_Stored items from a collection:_
::::::

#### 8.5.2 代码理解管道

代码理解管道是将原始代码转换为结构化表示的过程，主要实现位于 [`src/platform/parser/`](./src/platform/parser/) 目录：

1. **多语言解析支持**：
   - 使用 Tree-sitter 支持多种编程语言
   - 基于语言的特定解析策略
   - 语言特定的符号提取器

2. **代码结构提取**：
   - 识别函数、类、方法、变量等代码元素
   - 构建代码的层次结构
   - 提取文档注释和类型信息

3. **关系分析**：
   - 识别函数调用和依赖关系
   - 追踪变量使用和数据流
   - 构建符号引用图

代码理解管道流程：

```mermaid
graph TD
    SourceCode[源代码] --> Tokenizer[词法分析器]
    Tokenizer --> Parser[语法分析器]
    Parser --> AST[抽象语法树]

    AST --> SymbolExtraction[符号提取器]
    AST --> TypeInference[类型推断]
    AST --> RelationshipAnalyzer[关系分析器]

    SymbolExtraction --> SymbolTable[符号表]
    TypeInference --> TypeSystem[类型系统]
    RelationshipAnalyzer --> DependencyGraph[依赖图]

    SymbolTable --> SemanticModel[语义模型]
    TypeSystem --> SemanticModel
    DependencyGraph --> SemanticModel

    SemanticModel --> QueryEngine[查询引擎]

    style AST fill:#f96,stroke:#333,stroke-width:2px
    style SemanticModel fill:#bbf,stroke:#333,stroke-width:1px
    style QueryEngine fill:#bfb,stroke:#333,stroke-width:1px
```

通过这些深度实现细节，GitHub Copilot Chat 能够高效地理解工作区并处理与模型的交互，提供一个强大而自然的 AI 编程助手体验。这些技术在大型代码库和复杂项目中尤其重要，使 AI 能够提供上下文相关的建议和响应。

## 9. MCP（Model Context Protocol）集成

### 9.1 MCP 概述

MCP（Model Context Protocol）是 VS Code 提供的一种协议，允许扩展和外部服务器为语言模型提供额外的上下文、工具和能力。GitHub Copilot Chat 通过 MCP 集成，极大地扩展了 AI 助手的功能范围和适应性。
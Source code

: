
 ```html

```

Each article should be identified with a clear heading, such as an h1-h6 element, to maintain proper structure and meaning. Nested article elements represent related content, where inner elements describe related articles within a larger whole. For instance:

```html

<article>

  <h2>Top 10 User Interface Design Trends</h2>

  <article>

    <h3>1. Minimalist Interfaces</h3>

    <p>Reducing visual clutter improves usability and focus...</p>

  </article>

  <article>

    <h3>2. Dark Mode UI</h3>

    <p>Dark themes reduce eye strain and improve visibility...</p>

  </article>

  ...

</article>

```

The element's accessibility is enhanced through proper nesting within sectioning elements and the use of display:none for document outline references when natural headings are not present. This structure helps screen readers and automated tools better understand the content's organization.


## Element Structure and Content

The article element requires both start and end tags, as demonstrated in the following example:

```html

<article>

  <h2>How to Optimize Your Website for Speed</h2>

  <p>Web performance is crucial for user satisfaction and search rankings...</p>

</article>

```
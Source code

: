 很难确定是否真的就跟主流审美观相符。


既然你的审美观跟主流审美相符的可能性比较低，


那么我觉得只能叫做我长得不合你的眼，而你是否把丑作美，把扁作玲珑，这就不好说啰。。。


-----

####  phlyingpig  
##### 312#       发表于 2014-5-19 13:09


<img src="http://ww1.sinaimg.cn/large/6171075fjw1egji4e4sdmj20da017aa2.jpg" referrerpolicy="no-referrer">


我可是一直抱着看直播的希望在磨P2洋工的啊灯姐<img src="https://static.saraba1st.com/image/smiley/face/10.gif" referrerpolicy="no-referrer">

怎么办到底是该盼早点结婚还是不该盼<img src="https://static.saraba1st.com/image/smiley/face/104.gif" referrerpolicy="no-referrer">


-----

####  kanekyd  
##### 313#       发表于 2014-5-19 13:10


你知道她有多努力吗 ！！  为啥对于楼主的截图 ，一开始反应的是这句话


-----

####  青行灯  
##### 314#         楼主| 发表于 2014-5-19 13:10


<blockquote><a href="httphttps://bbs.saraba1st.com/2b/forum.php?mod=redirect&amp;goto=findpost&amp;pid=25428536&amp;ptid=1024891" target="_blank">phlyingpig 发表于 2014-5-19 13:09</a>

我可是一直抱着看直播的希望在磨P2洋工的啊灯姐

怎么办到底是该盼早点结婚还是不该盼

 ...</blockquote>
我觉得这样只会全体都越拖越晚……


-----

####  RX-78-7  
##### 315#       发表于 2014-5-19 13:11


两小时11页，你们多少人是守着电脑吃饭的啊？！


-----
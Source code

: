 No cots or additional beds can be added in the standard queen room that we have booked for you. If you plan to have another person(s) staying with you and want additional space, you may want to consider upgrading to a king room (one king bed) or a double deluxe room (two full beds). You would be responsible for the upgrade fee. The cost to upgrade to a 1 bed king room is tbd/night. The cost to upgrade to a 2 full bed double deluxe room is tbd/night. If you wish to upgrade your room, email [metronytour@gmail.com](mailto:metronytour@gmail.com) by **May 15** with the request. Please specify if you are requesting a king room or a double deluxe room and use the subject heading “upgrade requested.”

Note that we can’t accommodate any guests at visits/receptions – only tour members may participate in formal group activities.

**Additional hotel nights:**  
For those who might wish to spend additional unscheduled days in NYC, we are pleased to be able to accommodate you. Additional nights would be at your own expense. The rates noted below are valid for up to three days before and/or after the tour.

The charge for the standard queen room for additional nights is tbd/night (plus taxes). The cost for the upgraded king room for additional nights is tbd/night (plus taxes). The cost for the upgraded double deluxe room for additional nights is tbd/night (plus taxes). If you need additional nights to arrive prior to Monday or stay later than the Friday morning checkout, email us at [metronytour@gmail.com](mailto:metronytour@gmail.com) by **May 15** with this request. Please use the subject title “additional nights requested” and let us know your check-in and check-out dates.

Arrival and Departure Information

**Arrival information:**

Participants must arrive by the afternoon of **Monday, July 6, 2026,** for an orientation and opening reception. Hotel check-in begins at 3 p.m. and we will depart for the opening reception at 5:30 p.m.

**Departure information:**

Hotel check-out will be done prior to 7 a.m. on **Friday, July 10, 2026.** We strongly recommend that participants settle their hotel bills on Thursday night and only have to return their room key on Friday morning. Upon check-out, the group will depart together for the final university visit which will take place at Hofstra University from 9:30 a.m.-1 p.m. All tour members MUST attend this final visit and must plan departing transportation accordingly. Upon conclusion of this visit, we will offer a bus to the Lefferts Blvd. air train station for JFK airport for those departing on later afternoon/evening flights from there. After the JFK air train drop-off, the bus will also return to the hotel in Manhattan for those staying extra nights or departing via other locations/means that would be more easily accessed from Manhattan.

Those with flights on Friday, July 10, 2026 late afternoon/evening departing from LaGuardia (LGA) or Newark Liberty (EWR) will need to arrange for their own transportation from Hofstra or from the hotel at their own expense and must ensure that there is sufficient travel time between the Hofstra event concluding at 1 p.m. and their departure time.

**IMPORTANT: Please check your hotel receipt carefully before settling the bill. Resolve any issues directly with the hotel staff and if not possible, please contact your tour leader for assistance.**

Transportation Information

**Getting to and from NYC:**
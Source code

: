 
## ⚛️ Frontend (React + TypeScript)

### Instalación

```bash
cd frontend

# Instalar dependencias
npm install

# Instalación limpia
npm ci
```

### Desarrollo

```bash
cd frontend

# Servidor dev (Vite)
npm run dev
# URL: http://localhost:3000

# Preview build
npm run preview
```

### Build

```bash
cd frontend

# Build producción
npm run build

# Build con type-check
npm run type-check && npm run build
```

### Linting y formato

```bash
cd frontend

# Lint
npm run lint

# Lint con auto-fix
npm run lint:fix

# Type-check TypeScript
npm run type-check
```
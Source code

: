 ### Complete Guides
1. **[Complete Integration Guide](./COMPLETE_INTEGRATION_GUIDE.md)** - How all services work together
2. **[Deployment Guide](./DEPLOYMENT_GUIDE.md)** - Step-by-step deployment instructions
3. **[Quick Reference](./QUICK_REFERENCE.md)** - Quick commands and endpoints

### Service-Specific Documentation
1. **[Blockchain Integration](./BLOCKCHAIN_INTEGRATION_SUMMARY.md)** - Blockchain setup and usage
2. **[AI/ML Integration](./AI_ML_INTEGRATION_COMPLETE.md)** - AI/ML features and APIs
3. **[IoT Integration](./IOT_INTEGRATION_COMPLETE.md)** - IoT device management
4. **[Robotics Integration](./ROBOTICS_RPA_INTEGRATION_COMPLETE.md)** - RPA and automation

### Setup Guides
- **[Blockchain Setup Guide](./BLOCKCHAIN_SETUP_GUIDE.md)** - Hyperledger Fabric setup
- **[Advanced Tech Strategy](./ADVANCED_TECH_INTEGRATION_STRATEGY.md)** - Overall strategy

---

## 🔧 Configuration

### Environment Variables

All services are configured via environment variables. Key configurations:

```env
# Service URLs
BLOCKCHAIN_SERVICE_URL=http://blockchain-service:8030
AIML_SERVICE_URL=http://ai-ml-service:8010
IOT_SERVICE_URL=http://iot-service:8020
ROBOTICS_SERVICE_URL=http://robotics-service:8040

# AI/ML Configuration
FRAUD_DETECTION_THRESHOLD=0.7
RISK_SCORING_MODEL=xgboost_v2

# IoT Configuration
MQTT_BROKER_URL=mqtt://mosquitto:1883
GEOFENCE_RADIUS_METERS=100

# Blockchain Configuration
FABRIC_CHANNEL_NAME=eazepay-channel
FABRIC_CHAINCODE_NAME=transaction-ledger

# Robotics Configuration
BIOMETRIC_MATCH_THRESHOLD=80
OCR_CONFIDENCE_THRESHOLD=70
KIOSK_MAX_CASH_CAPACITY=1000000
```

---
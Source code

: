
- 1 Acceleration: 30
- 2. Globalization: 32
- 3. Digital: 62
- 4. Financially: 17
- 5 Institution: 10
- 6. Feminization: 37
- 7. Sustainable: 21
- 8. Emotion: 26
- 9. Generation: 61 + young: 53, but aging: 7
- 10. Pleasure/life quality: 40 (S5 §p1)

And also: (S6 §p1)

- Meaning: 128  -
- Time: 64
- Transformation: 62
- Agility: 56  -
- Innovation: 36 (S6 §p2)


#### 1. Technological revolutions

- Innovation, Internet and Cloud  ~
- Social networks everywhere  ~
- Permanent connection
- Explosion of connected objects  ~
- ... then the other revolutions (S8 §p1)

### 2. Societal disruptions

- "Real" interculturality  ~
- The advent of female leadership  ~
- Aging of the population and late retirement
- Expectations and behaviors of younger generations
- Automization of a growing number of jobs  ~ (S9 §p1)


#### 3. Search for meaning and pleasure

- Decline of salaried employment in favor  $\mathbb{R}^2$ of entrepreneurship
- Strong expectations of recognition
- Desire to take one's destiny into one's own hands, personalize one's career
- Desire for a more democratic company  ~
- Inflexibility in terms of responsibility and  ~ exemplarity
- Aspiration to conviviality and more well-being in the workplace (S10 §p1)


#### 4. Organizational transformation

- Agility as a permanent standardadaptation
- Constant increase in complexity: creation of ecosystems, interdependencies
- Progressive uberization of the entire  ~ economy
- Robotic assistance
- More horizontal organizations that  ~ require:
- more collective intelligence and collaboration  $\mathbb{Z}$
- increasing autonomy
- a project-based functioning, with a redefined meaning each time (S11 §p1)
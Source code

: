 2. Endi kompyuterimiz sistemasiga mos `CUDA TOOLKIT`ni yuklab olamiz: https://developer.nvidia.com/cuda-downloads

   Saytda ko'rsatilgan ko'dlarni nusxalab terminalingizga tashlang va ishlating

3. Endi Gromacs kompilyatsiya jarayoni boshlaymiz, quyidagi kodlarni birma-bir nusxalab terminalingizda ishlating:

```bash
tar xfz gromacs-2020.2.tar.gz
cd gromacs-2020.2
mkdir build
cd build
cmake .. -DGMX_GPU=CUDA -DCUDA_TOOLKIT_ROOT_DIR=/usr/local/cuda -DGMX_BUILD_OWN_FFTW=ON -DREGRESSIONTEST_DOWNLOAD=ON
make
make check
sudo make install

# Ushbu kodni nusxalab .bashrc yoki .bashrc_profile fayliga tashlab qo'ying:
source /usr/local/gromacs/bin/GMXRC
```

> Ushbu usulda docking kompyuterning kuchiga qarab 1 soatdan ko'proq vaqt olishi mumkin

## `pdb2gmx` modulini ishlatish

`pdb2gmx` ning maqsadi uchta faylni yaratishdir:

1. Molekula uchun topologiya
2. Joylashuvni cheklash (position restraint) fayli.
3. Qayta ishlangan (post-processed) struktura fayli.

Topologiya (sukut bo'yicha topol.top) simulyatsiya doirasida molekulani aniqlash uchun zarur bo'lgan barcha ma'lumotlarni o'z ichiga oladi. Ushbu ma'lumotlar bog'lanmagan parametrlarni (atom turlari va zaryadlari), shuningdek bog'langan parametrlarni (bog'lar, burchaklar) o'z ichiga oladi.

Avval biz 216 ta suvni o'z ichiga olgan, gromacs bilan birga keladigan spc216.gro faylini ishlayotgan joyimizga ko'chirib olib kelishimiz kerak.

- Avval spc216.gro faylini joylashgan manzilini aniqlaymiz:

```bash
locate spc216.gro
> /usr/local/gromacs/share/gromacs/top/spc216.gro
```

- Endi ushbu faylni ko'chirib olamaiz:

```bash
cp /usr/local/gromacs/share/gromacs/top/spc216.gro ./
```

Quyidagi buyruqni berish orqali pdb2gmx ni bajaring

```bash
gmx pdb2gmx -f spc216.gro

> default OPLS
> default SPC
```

::::::

_The problem:_
Nothing but a number should be given: the count of lines in the entries that contain the word "Innovation".

_Result below:_
2